Das macht die Partei attraktiv für Bürger, denen es völlig gleich ist, welche Länder oder Regionen Putin gewaltsam in sein Reich heimholen will. Das kommt bei Ostdeutschen besonders gut an, die nach 40 Jahren SED-Indoktrination überzeugt sind, aus Washington drohten ungleich größere Gefahren als aus Moskau.
7. Viele Gemeinsamkeiten mit der AfD
Zwischen BSW und AfD gibt es große inhaltliche Übereinstimmungen. Der AfD-Vorsitzende Tino Chrupalla hat Wagenknechts Programmatik einmal als "fast eins-zu-eins AfD" bezeichnet. Das betrifft die Zuwanderung, die Außen- und die Gesellschaftspolitik. Wagenknecht selbst will durchaus AfD-Wähler gewinnen, diesen ein „seriöses Angebot“ machen. Sie ist gegen jede Ausgrenzung der in Teilen rechtsextremen Partei, gegen Brandmauern. Ihr Kalkül: Wer die AfD als „Schmuddelkind“ behandelt, stößt gleichzeitig ihre Wähler vor den Kopf.
8. Regieren – fast um jeden Preis
Sahra Wagenknecht befand sich fast während ihrer gesamten politischen Karriere in der Opposition – gegenüber der jeweiligen Regierung und meistens auch gegenüber der eigenen Parteiführung. Jetzt will sie endlich gestalten.
Koalitionen mit den Grünen und der AfD lehnt sie kategorisch ab, nicht jedoch solche mit CDU oder SPD. Das BSW will auch nicht aus Prinzip gegen jeden AfD-Antrag stimmen, selbst, wenn er inhaltlich richtig sei.
Zudem schließt das BSW bei parlamentarischen Abstimmungen Unterstützung von Seiten der AfD nicht grundsätzlich aus. Der „Spiegel“ zitiert eine BSW-Sprecherin so: „Es darf nicht Kriterium sein, ob die AfD jemanden wählt oder nicht.“ Was die AfD mache, sei die Sache der AfD. Das riecht stark nach einer informellen „Querfront“.

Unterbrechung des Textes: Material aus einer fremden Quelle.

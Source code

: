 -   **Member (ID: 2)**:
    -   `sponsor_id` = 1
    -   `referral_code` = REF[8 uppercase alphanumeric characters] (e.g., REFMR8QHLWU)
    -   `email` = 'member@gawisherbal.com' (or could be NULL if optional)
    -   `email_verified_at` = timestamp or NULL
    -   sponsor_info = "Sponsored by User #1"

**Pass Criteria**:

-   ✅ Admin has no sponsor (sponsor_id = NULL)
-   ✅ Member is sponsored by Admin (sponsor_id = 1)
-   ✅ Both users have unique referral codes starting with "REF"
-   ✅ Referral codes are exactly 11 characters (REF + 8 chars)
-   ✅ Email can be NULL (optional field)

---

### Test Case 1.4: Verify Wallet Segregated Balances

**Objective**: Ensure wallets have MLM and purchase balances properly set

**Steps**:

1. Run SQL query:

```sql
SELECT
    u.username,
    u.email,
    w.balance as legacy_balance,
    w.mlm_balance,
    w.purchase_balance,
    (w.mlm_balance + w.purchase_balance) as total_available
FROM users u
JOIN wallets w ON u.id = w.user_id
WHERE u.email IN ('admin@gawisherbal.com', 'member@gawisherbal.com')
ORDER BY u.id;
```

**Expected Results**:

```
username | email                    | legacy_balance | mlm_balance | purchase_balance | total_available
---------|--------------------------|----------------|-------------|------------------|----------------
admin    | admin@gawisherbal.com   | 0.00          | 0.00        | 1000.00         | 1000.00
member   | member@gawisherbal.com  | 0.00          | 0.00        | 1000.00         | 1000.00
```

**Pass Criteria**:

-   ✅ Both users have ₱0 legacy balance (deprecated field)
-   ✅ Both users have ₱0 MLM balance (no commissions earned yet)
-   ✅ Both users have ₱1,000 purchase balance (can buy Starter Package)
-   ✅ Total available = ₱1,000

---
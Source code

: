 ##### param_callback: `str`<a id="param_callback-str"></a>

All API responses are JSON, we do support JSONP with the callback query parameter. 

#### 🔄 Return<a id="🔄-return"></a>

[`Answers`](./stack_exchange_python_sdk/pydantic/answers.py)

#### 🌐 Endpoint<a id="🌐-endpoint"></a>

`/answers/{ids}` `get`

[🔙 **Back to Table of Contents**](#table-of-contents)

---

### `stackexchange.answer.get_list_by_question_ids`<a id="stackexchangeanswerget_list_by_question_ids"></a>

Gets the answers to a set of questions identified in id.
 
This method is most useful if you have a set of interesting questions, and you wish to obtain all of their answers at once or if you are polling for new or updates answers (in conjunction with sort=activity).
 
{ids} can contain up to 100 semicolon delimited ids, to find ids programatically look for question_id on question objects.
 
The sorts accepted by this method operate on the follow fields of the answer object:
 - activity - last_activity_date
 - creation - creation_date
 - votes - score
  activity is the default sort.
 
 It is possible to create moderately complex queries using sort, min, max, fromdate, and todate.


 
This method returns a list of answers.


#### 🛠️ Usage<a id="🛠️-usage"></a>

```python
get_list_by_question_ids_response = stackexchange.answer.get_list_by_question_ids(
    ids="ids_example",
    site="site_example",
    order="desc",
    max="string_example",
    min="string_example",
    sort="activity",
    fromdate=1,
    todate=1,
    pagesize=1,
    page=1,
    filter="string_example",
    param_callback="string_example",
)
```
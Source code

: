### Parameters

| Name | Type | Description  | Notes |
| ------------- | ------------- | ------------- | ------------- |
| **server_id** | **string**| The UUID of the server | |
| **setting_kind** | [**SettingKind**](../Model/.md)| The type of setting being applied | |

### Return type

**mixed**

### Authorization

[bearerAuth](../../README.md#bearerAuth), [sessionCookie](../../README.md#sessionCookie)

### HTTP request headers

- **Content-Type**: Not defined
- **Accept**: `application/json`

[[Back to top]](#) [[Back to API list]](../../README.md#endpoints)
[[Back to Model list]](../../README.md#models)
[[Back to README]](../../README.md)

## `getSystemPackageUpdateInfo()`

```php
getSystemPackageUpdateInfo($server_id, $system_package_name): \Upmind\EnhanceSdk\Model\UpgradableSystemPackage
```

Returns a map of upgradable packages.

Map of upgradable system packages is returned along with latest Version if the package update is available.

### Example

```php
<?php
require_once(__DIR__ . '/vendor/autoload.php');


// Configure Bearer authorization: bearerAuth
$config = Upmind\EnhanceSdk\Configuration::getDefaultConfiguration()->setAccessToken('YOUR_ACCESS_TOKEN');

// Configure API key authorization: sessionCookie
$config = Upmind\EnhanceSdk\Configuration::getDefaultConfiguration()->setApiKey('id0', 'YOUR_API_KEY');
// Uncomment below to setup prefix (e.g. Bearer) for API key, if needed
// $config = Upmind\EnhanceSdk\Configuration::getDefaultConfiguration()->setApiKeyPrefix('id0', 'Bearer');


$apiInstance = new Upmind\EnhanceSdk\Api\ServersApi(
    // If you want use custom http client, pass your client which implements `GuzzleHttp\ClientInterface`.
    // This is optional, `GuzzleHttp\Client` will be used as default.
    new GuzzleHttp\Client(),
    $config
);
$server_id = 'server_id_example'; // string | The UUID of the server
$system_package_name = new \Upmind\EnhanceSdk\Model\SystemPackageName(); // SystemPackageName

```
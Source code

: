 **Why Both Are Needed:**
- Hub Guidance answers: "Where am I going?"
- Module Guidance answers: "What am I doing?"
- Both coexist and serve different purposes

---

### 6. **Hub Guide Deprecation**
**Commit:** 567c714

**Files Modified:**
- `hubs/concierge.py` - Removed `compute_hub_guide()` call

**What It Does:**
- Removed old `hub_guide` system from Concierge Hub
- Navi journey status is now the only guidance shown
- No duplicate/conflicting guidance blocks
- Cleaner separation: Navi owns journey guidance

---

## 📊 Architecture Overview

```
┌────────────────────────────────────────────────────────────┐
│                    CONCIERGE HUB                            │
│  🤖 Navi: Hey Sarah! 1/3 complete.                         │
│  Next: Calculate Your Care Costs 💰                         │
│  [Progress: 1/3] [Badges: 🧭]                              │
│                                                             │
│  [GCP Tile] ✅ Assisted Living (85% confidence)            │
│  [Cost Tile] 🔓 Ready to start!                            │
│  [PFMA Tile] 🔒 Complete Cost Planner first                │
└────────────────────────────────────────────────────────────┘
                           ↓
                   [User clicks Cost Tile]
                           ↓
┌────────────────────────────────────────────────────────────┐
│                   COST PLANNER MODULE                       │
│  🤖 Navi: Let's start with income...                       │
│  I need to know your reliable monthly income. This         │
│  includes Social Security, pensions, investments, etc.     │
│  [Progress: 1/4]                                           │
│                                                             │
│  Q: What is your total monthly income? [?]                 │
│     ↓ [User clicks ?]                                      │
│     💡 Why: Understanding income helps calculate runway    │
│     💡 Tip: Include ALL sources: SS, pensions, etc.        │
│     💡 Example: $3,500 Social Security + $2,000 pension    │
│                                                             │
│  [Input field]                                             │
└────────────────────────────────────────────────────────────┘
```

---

Wird das BSW zum Zünglein an der Waage?
Bei den Landtagswahlen im Osten muss man aufgrund der aktuellen Umfragen davon ausgehen, dass in Sachsen und Thüringen keine Regierungsmehrheit ohne Einbeziehung von AfD oder BSW zustande kommen kann. In Brandenburg könnte es durchaus sein, dass eine Koalitionsbildung nur mit Hilfe des BSW möglich ist, sei es durch direkte Regierungsbeteiligung oder durch Tolerierung.
Es ist sogar möglich, dass in Thüringen und Sachsen nur noch drei Parteien in den Landtag einziehen werden: CDU, AfD und BSW. In Brandenburg könnten es nur noch SPD, CDU, AfD und BSW schaffen.
Die Bundes-CDU hat nach anfänglichem Zögern ihren Landesverbänden freie Hand gegeben, ob und wie sie mit dem BSW zusammenarbeiten. Bundeskanzler Olaf Scholz hat ebenfalls betont, über Länderkoalitionen werde „vor Ort“ entschieden. Das heißt: In drei ostdeutschen Ländern könnte die neue Partei zum Power-Broker werden – 9 Monate nach ihrer Gründung.